Give the data below again exactly as written, but without the pictures.
(RECORDS SHOWN Opens)
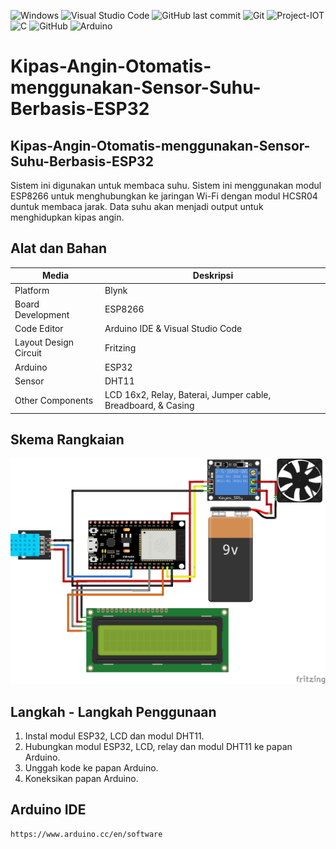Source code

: ![Windows](https://img.shields.io/badge/Windows-0078D6?style=for-the-badge&logo=windows&logoColor=white)
![Visual Studio Code](https://img.shields.io/badge/Visual%20Studio%20Code-0078d7.svg?style=for-the-badge&logo=visual-studio-code&logoColor=white)
![GitHub last commit](https://img.shields.io/github/last-commit/ainnajib2002/Sistem-Monitoring-Suhu-dan-Kelembaban-pada-Tanaman-dengan-Blynk-dan-ESP8266)
![Git](https://img.shields.io/badge/git-%23F05033.svg?style=for-the-badge&logo=git&logoColor=white)
![Project-IOT](https://img.shields.io/badge/-ProjectIOT-light.svg?style=flat&logo=arduino&logoColor=white&color=1db86a)
![C](https://img.shields.io/badge/c-%2300599C.svg?style=for-the-badge&logo=c&logoColor=white)
![GitHub](https://img.shields.io/badge/github-%23121011.svg?style=for-the-badge&logo=github&logoColor=white)
![Arduino](https://img.shields.io/badge/-Arduino-00979D?style=for-the-badge&logo=Arduino&logoColor=white)

# Kipas-Angin-Otomatis-menggunakan-Sensor-Suhu-Berbasis-ESP32

## Kipas-Angin-Otomatis-menggunakan-Sensor-Suhu-Berbasis-ESP32
Sistem ini digunakan untuk membaca suhu. Sistem ini menggunakan modul ESP8266 untuk menghubungkan ke jaringan Wi-Fi dengan modul HCSR04 duntuk membaca jarak. Data suhu akan menjadi output untuk menghidupkan kipas angin.

## Alat dan Bahan
| Media | Deskripsi |
| --- | --- |
| Platform | Blynk |
| Board Development | ESP8266 |
| Code Editor | Arduino IDE & Visual Studio Code |
| Layout Design Circuit | Fritzing |
| Arduino | ESP32 |
| Sensor | DHT11 |
| Other Components | LCD 16x2, Relay, Baterai, Jumper cable, Breadboard, & Casing  |

## Skema Rangkaian
<img src="https://github.com/ainnajib2002/Kipas-Angin-Otomatis-menggunakan-Sensor-Suhu-Berbasis-ESP32/blob/main/skematik_bb.png">

## Langkah - Langkah Penggunaan
1. Instal modul ESP32, LCD dan modul DHT11.
2. Hubungkan modul ESP32, LCD, relay dan modul DHT11 ke papan Arduino.
3. Unggah kode ke papan Arduino.
4. Koneksikan papan Arduino.

## Arduino IDE
```bash
https://www.arduino.cc/en/software
```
(RECORDS SHOWN Closes)
▶ THE ANSWER
Source code

: ![Windows](https://img.shields.io/badge/Windows-0078D6?style=for-the-badge&logo=windows&logoColor=white)
![Visual Studio Code](https://img.shields.io/badge/Visual%20Studio%20Code-0078d7.svg?style=for-the-badge&logo=visual-studio-code&logoColor=white)
![GitHub last commit](https://img.shields.io/github/last-commit/ainnajib2002/Sistem-Monitoring-Suhu-dan-Kelembaban-pada-Tanaman-dengan-Blynk-dan-ESP8266)
![Git](https://img.shields.io/badge/git-%23F05033.svg?style=for-the-badge&logo=git&logoColor=white)
![Project-IOT](https://img.shields.io/badge/-ProjectIOT-light.svg?style=flat&logo=arduino&logoColor=white&color=1db86a)
![C](https://img.shields.io/badge/c-%2300599C.svg?style=for-the-badge&logo=c&logoColor=white)
![GitHub](https://img.shields.io/badge/github-%23121011.svg?style=for-the-badge&logo=github&logoColor=white)
![Arduino](https://img.shields.io/badge/-Arduino-00979D?style=for-the-badge&logo=Arduino&logoColor=white)

# Kipas-Angin-Otomatis-menggunakan-Sensor-Suhu-Berbasis-ESP32

## Kipas-Angin-Otomatis-menggunakan-Sensor-Suhu-Berbasis-ESP32
Sistem ini digunakan untuk membaca suhu. Sistem ini menggunakan modul ESP8266 untuk menghubungkan ke jaringan Wi-Fi dengan modul HCSR04 duntuk membaca jarak. Data suhu akan menjadi output untuk menghidupkan kipas angin.

## Alat dan Bahan
| Media | Deskripsi |
| --- | --- |
| Platform | Blynk |
| Board Development | ESP8266 |
| Code Editor | Arduino IDE & Visual Studio Code |
| Layout Design Circuit | Fritzing |
| Arduino | ESP32 |
| Sensor | DHT11 |
| Other Components | LCD 16x2, Relay, Baterai, Jumper cable, Breadboard, & Casing  |

## Skema Rangkaian
<img src="https://github.com/ainnajib2002/Kipas-Angin-Otomatis-menggunakan-Sensor-Suhu-Berbasis-ESP32/blob/main/skematik_bb.png">

## Langkah - Langkah Penggunaan
1. Instal modul ESP32, LCD dan modul DHT11.
2. Hubungkan modul ESP32, LCD, relay dan modul DHT11 ke papan Arduino.
3. Unggah kode ke papan Arduino.
4. Koneksikan papan Arduino.

## Arduino IDE
```bash
https://www.arduino.cc/en/software
```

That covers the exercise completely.